## DIRECTIONS FOR THIS TASK
Your job with the data below is to output exactly the lines from the one holding "发表于 2024-11-27 15:55" down to the one holding "- **roles** - Roles", both included, and no others.

Recorded data:
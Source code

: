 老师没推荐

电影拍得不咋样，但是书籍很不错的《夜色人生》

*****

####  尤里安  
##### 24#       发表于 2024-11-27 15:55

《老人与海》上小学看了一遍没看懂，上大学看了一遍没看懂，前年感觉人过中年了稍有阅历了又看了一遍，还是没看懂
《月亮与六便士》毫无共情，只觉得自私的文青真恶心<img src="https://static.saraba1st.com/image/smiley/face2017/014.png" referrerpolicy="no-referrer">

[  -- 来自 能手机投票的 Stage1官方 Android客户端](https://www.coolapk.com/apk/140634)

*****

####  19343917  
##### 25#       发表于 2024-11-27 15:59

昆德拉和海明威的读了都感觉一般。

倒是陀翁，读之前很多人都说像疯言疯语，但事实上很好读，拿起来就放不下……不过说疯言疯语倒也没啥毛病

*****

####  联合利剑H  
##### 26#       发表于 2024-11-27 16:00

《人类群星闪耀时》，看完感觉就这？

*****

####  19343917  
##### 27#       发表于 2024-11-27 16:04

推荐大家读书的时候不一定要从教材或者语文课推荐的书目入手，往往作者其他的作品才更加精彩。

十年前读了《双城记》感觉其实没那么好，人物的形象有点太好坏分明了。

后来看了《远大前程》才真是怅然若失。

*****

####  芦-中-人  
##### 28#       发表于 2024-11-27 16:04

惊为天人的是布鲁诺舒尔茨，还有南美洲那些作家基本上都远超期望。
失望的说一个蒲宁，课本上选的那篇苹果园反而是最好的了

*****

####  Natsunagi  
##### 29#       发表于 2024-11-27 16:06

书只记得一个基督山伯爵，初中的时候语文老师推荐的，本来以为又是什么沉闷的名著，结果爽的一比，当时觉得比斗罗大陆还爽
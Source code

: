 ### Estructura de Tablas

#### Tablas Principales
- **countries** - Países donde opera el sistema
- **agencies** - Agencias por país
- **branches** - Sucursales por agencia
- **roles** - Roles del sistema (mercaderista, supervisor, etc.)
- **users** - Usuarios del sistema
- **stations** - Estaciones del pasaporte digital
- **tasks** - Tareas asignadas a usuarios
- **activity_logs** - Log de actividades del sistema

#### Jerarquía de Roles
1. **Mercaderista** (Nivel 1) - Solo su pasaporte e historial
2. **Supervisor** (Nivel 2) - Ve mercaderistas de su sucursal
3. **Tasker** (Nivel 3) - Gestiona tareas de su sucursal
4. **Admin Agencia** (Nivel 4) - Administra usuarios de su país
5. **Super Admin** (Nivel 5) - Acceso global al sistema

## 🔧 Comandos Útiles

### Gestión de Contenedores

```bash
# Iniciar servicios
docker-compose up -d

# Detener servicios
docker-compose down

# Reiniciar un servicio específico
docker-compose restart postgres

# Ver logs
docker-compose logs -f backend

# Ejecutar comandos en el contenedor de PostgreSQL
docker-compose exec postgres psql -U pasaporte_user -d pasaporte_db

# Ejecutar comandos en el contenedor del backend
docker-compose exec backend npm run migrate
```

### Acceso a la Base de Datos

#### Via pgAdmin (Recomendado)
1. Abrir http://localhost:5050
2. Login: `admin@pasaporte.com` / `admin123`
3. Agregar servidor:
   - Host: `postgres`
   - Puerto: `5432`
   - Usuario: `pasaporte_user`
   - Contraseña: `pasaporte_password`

## ANSWER TO THIS PROBLEM
##### 24#       发表于 2024-11-27 15:55

《老人与海》上小学看了一遍没看懂，上大学看了一遍没看懂，前年感觉人过中年了稍有阅历了又看了一遍，还是没看懂
《月亮与六便士》毫无共情，只觉得自私的文青真恶心<img src="https://static.saraba1st.com/image/smiley/face2017/014.png" referrerpolicy="no-referrer">

[  -- 来自 能手机投票的 Stage1官方 Android客户端](https://www.coolapk.com/apk/140634)

*****

####  19343917  
##### 25#       发表于 2024-11-27 15:59

昆德拉和海明威的读了都感觉一般。

倒是陀翁，读之前很多人都说像疯言疯语，但事实上很好读，拿起来就放不下……不过说疯言疯语倒也没啥毛病

*****

####  联合利剑H  
##### 26#       发表于 2024-11-27 16:00

《人类群星闪耀时》，看完感觉就这？

*****

####  19343917  
##### 27#       发表于 2024-11-27 16:04

推荐大家读书的时候不一定要从教材或者语文课推荐的书目入手，往往作者其他的作品才更加精彩。

十年前读了《双城记》感觉其实没那么好，人物的形象有点太好坏分明了。

后来看了《远大前程》才真是怅然若失。

*****

####  芦-中-人  
##### 28#       发表于 2024-11-27 16:04

惊为天人的是布鲁诺舒尔茨，还有南美洲那些作家基本上都远超期望。
失望的说一个蒲宁，课本上选的那篇苹果园反而是最好的了

*****

####  Natsunagi  
##### 29#       发表于 2024-11-27 16:06

书只记得一个基督山伯爵，初中的时候语文老师推荐的，本来以为又是什么沉闷的名著，结果爽的一比，当时觉得比斗罗大陆还爽
Source code

: ### Estructura de Tablas

#### Tablas Principales
- **countries** - Países donde opera el sistema
- **agencies** - Agencias por país
- **branches** - Sucursales por agencia
- **roles** - Roles del sistema (mercaderista, supervisor, etc.)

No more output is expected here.